2 августа 1922 года 75-летний Белл умирал на руках у жены. Мейбел прошептала ему:
– Не покидай меня.
Белл сделал рукой движение, на языке жестов означавшее:
– Нет, – и тут же скончался.
Во время его похорон все телефоны в стране на минуту умолкли.
Андрей Белый был один из творцов русского символизма. В 1912 году он стал приверженцем антропософии, которую ее основатель Рудольф Штайнер определял как «путь познания, стремящийся привести духовное в человеке к духовному во Вселенной».
В 1931 году женой Андрея Белого стала Клавдия Николаевна Васильева, арестованная чекистами «за антропософию» и освобожденная благодаря хлопотам Белого.
15 июля 1933 года в Коктебеле с Белым, по-видимому, случился инсульт, который местные врачи сочли тепловым ударом. Последний месяц своей жизни, с 8 декабря 1933 по 8 января 1934 года, он провел в психиатрической клинике Корсакова. Этот месяц описан в дневнике его жены.
В бреду больной странствовал по странам Древнего Востока. 27 декабря Клавдия Николаевна записывает: «Все еще “путешествие”. Ассирия, Вавилон, воины.
– Жутко среди этих стен. Что ты мечешься по этим коридорам? Египтянка ты, что ли?»
3 января он говорил жене «с невероятной силой любви»:
– … Таинственно зарождаюсь от тебя… Волненьем охвачен… Тепло любви… Приближаются души…
А в ночь на 4-е:
– Проблемы нового сознания, перед которыми стоим… Надо разрешить… Подготовиться. Адамантовая, гранитная сталь проблемы духа… Должны быть сказаны совершенно новые слова… Перед огромностью их охватывает жуть…
Утром 4-го его состояние резко ухудшилось. Однако около часу ночи 5 января он, по словам жены, «не спит… переполнен счастьем»:
– Осуществилось. Я ведь не знал счастья. Теперь оно сходит… ключами лестницы… Младенец шевелится. Может быть – два… Спасибо тебе, Клодинька… Такая ночь…
Это последние известные нам слова Андрея Белого.
О мистическом «рождении младенца», то есть нового духовного «Я», он писал уже в 1918 году:
Мы – вспыхнули, но для земли – погасли.
Мы – тихий стих.
Мы – образуем солнечные ясли.
Младенец – в них.
Когда-то он назвал своей эпитафией стихотворение 1907 года «Друзьям»:
Золотому блеску верил,
А умер от солнечных стрел.
Думой века измерил,
А жизнь прожить не сумел…
Эти строки ныне считают провидческими, истолковывая «солнечные стрелы» как солнечный удар, будто бы убивший поэта.

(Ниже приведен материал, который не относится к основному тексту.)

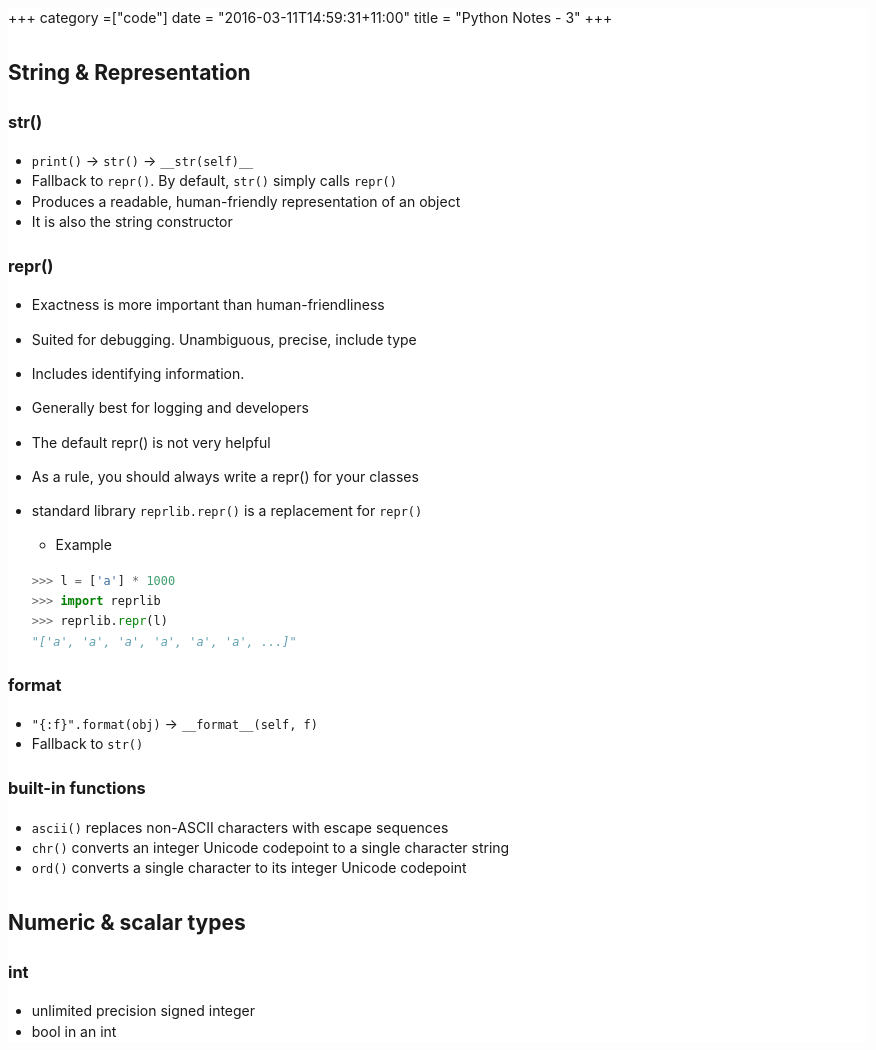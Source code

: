 +++
category =["code"]
date = "2016-03-11T14:59:31+11:00"
title = "Python Notes - 3"
+++

## String & Representation

### str()
* `print()` -> `str()` ->  `__str(self)__`
* Fallback to `repr()`. By default, `str()` simply calls `repr()`
* Produces a readable, human-friendly representation of an object
* It is also the string constructor


### repr()

* Exactness is more important than human-friendliness
* Suited for debugging. Unambiguous, precise, include type
* Includes identifying information. 
* Generally best for logging and developers
* The default repr() is not very helpful
* As a rule, you should always write a repr() for your classes
* standard library `reprlib.repr()` is a replacement for `repr()`
    * Example

    ```python
    >>> l = ['a'] * 1000
    >>> import reprlib
    >>> reprlib.repr(l)
    "['a', 'a', 'a', 'a', 'a', 'a', ...]"
    ```

### format

* `"{:f}".format(obj)` -> `__format__(self, f)`
* Fallback to `str()`



### built-in functions

* `ascii()` replaces non-ASCII characters with escape sequences
* `chr()` converts an integer Unicode codepoint to a single character string
* `ord()` converts a single character to its integer Unicode codepoint



## Numeric & scalar types

### int

* unlimited precision signed integer
* bool in an int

Бентам выступал за равноправие женщин, право на развод, отмену смертной казни и запрет телесного наказания детей (что представлялось тогда совершенной нелепостью). Главным принципом морали была для него «наибольшая сумма счастья наибольшего числа людей».
В последние годы жизни его ближайшим другом стал врач Саутвуд Смит. Бентам умер 6 июня 1832 года, и его последние слова были обращены к Смиту:
– Я чувствую приближение смерти, и наша задача теперь – свести страдания к минимуму. Пусть никто из прислуги не входит в комнату, и держите подальше молодежь: это их огорчит, а помочь они не могут ничем. Но я не должен оставаться один: со мной останешься ты, и только ты. Так мы уменьшим страдания до степени, наименьшей из возможных.
Свои бренные останки Бентам пожертвовал медицинской науке, завещав, чтобы Смит публично вскрыл и препарировал его тело. Прежде ничего подобного в Англии не бывало.
Вскрытие состоялось три дня спустя после кончины философа в лондонской Школе анатомии. Но прежде Смит прочел перед собравшимися длинную лекцию, посвященную Бентаму; в ней-то и приведены его последние слова.
Мумия Бентама, согласно его воле, находится в Университетском колледже Лондона. Она одета в костюм и на 100-летие и 150-летие колледжа доставлялась на заседание Совета колледжа, причем в протоколах Бентам указан в качестве «присутствующего, но не участвующего в голосовании».